# Ragged Paged Attention: A High-Performance LLM Inference Kernel Built for TPUs

> The Google Research team has launched the RPA kernel, which achieves 86% memory bandwidth utilization and 73% model FLOPs utilization on TPUs through three key technologies: fine-grained chunking, software pipeline fusion, and distribution-aware compilation, providing a production-grade solution for LLM inference.

- 板块: [Openclaw Llm](https://www.zingnex.cn/en/forum/board/openclaw-llm)
- 发布时间: 2026-04-16T18:30:13.000Z
- 最近活动: 2026-04-20T01:49:40.984Z
- 热度: 70.0
- 关键词: TPU, LLM推理, 注意力机制, 内核优化, vLLM, SGLang, PagedAttention, 大模型部署
- 页面链接: https://www.zingnex.cn/en/forum/thread/ragged-paged-attention-tpullm
- Canonical: https://www.zingnex.cn/forum/thread/ragged-paged-attention-tpullm
- Markdown 来源: floors_fallback

---

## [Introduction] Ragged Paged Attention: A High-Performance LLM Inference Kernel Tailored for TPUs

The Google Research team has introduced the Ragged Paged Attention (RPA) kernel, specifically designed for TPUs. Through three key technologies—fine-grained chunking, software pipeline fusion, and distribution-aware compilation—it achieves 86% memory bandwidth utilization and 73% model FLOPs utilization. It has been integrated into the vLLM and SGLang frameworks, providing a production-grade solution for LLM inference and enhancing the cost-effectiveness and ecosystem maturity of TPUs in inference scenarios.

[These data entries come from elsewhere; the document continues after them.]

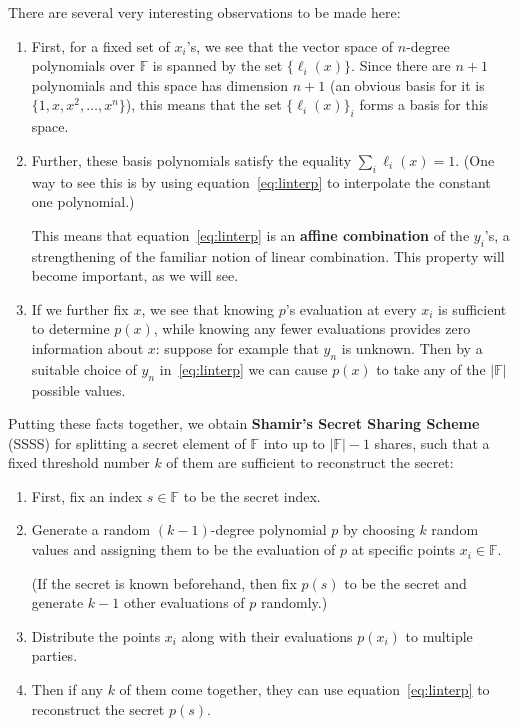 \documentclass[letterpaper]{article}
\begin{document}
There are several very interesting observations to be made here:
\begin{enumerate}
\item First, for a fixed set of $x_i$'s, we see that the vector space of
$n$-degree polynomials over $\mathbb{F}$ is spanned by the set $\{\ell_i(x)\}$. Since
there are $n+1$ polynomials and this space has dimension $n+1$ (an obvious
basis for it is $\{ 1,x,x^2,\ldots,x^n\}$), this means that the set
$\{\ell_i(x)\}_i$ forms a basis for this space.
\item Further, these basis polynomials satisfy the equality
$\sum_i \ell_i(x) = 1$. (One way to see this is by using
equation~\eqref{eq:linterp} to interpolate the constant one polynomial.)

This means that equation~\eqref{eq:linterp} is an \textbf{affine
combination} of the $y_i$'s, a strengthening of the familiar notion
of linear combination. This property will become important, as we
will see.
\item If we further fix $x$, we see that knowing $p$'s evaluation at
every $x_i$ is sufficient to determine $p(x)$, while knowing any fewer
evaluations provides zero information about $x$: suppose for example
that $y_n$ is unknown. Then by a suitable choice of $y_n$ in~\eqref{eq:linterp}
we can cause $p(x)$ to take any of the $|\mathbb{F}|$ possible values.
\end{enumerate}

Putting these facts together, we obtain \textbf{Shamir's Secret Sharing
Scheme} (SSSS) for splitting a secret element of $\mathbb{F}$ into up to $|\mathbb{F}|-1$
shares, such that a fixed threshold number $k$ of them are sufficient
to reconstruct the secret:

\begin{enumerate}
\item First, fix an index $s\in \mathbb{F}$ to be the secret index.
\item Generate a random $(k-1)$-degree polynomial $p$ by choosing $k$
random values and assigning them to be the evaluation of $p$ at specific
points $x_i\in \mathbb{F}$.

(If the secret is known beforehand, then fix $p(s)$ to be the secret
and generate $k-1$ other evaluations of $p$ randomly.)
\item Distribute the points $x_i$ along with their evaluations $p(x_i)$
to multiple parties.
\item Then if any $k$ of them come together, they can use equation~\eqref{eq:linterp}
to reconstruct the secret $p(s)$.
\end{enumerate}
\end{document}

## Background: Opportunities, Challenges of TPU Inference and the Dilemma of Ragged Execution

TPUs have become the preferred choice for enterprise LLM deployment due to their advantages in energy efficiency and total cost of ownership (TCO). However, most existing inference solutions are designed for GPUs, and efficient solutions for TPUs are scarce. Modern LLM services need to handle requests of varying lengths (ragged execution mode), facing three major challenges: 1. Memory fragmentation (difficult KV cache management); 2. Unbalanced computational load (invalid computations caused by padding); 3. Complex scheduling (resource balancing between prefill and decode phases).

## Core Technologies: Three Innovative Breakthroughs of RPA

RPA addresses these challenges through three key technologies:
1. Fine-grained chunking and dynamic slicing: Divide KV cache into fixed pages, allocate on demand, dynamically slice, and reuse memory to reduce fragmentation;
2. Software pipeline fusion: Deeply fuse KV updates with attention computation, keep intermediate results in SRAM to hide latency and improve throughput;
3. Distribution-aware compilation: Generate dedicated kernels (for decode, prefill, and mixed loads) based on load types to adaptively optimize performance.

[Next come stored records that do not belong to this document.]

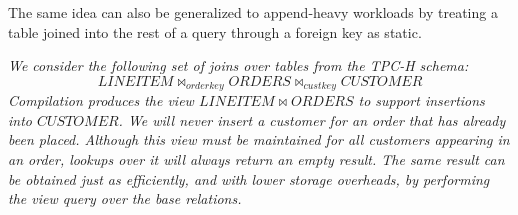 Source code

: The same idea can also be generalized to append-heavy workloads by treating a table joined into the rest of a query through a foreign key as static.  

\begin{example} \em
We consider the following set of joins over tables from the TPC-H\cite{counciltpc} schema:
$$LINEITEM \bowtie_{orderkey} ORDERS \bowtie_{custkey} CUSTOMER$$
Compilation produces the view $LINEITEM \bowtie ORDERS$ to support insertions into $CUSTOMER$.  We will never insert a customer for an order that has already been placed.  Although this view must be maintained for all customers appearing in an order, lookups over it will always return an empty result.  The same result can be obtained just as efficiently, and with lower storage overheads, by performing the view query over the base relations. 
\end{example}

## Performance Evidence: Utilization Close to Hardware Limits

Evaluated on TPU v7x with the Llama 3 8B model:
- Memory bandwidth utilization reaches 86% in the decode phase (eliminates memory bottlenecks, far exceeding the traditional 50-60%);
- Model FLOPs utilization reaches 73% in the prefill phase (top-tier level, fully unleashing TPU's computational potential);
- Integrated into vLLM and SGLang as TPU backends, allowing developers to enjoy performance improvements without modifying code.

## Technical Insights: Key Logic for TPU Architecture Adaptation

RPA optimizes for the architectural differences between TPUs and GPUs:
1. Memory hierarchy: TPUs have larger HBM; fine-grained chunking maximizes local data reuse;
2. Matrix computation units: TPU MXUs are suitable for large-scale operations; RPA aggregates small operations through batching and fusion;
3. Compilation ecosystem: Pallas and Mosaic provide flexible abstractions to support complex kernel optimization.

## Conclusion and Outlook: Maturity and Future of the TPU Inference Ecosystem

RPA marks an improvement in the maturity of TPU inference:
- Cost-effectiveness: Higher hardware utilization reduces inference costs;
- Ecosystem improvement: Integration with mainstream frameworks lowers the barrier to TPU adoption;
- Technical demonstration: Provides a reference for other accelerators (e.g., AWS Trainium, Graphcore IPU);
In the future, as multimodal and agentic AI loads become more complex, RPA's fine-grained management and adaptive compilation may become the standard for next-generation inference systems.